Conosciamo numeri e cause dell’inquinamento atmosferico sulla salute dell’uomo, compreso il dato assoluto che registra sette milioni di vittime l’anno nel mondo. Restano invece non monitorate le malattie e la mortalità di degli animali, che con noi condividono monossido di carbonio, ossidi di azoto, anidride solforosa, ozono o metalli pesanti. Mammiferi, anfibi, rettili e uccelli non sono immuni dalle sostanze tossiche che si depositano nell’ambiente.
La scienza non è ancora in possesso di dati globali che possano supportare la conservazione delle specie più colpite, ma in uno studio pubblicato da Enviromental Research Letters alcuni ricercatori hanno individuato le ‘sentinelle’ in grado di dire molto sulla qualità dell’aria che umani e animali respirano: gli uccelli.
A fare il punto sul tema è stato il Parco Natura Viva nella Giornata Mondiale dell’Ambiente. “Il sistema respiratorio degli uccelli, al contrario del nostro, non prevede l’inspirazione e l’espirazione ma un flusso unidirezionale dell’aria”, spiega Cesare Avesani Zaborra, direttore scientifico del Parco Natura Viva. “Se questo è utilissimo ai fini di un vantaggio energetico in volo, diventa anche un’efficacia fatale in presenza di alti tassi d’inquinamento”.
Gli uccelli come avamposti della qualità dell’aria dunque, che manifestano conseguenze diverse a seconda della specie e dell’esposizione.
“Lo studio ha messo insieme le pubblicazioni scientifiche esistenti sull’argomento dagli anni Cinquanta a oggi e ha costituito una base di partenza per nuove necessarie indagini” prosegue Avesani Zaborra. “Quello che già conosciamo”, evidenzia Avesani Zaborra, “è sicuramente l’impatto del particolato e dei gas sul sistema respiratorio degli animali, ma è necessario indagare più a fondo molti altri aspetti come la risposta del sistema immunitario, le
mutazioni genetiche, le alterazioni comportamentali e la compromissione del successo riproduttivo”.

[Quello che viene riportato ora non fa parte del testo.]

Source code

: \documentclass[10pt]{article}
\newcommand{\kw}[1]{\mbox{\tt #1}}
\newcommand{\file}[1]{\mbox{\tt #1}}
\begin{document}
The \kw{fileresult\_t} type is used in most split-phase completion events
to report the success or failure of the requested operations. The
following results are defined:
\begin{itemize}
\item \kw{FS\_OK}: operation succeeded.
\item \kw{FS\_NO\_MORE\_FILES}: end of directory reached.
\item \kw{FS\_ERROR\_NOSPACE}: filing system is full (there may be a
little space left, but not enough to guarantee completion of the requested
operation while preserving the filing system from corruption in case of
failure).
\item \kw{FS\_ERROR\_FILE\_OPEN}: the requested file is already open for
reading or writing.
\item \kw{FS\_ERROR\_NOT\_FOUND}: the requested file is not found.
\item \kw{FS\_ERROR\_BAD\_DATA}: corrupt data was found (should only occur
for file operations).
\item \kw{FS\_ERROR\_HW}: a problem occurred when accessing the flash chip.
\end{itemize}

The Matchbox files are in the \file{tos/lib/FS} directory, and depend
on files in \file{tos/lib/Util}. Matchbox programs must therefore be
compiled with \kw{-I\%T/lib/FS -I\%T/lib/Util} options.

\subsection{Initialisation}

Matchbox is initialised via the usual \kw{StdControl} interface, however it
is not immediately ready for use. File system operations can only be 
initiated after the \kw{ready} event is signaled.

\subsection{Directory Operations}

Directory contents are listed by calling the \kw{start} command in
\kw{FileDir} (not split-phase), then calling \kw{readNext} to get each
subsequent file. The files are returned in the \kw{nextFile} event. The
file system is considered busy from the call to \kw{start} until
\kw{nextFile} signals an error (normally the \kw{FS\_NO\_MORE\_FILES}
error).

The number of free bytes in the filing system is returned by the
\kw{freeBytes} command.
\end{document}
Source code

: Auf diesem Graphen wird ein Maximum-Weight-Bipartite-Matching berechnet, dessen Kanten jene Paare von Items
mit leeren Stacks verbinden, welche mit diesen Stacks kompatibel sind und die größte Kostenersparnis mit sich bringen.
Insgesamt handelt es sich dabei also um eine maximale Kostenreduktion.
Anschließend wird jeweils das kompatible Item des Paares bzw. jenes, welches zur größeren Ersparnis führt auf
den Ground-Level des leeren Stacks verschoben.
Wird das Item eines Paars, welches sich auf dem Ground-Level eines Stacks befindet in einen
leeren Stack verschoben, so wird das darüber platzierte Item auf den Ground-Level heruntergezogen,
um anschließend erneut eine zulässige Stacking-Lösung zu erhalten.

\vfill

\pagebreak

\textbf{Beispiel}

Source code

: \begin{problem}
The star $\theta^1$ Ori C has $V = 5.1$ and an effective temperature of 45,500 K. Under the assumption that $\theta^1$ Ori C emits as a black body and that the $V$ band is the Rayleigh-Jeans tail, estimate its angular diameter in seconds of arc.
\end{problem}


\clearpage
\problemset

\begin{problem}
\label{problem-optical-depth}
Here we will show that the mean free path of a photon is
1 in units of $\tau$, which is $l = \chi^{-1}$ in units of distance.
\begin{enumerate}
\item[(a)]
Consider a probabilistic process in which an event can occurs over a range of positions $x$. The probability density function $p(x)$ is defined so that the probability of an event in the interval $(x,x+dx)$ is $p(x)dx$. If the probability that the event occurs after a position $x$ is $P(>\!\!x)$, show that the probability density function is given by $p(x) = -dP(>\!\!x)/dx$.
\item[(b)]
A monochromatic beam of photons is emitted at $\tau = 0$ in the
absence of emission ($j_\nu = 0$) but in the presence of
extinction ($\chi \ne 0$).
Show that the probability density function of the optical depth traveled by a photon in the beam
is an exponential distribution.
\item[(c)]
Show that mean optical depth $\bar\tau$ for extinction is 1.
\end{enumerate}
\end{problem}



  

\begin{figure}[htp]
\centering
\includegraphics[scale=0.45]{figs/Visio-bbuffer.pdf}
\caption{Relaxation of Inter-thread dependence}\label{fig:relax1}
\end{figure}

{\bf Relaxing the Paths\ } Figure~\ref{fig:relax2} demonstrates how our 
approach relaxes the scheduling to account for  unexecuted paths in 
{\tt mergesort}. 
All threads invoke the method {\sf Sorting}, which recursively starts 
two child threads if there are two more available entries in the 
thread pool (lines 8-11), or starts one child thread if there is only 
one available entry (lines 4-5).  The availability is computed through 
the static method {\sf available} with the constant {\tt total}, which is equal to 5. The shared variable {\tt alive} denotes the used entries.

Alcune indagini degli anni Novanta svolte su piccoli migratori già evidenziavano un volume ridotto e un guscio più sottile delle uova deposte nei nidi costruiti nei pressi di siti industriali, che risultavano anche più ruvide e porose rispetto a quelle deposte in nidi distanti dieci chilometri.
L’acidificazione dei bacini idrici a causa dell’assorbimento di anidride carbonica dall’atmosfera ha già iniziato a compromettere barriere coralline e intere popolazioni di pesci mentre molte altre sostanze tossiche stanno compromettendo il ciclo fisiologico delle piante, dalle quali molte specie animali dipendono. Insomma, sottolinea il naturalista, “si tratta di un’emergenza globale, che non fa differenze geografiche né di specie”.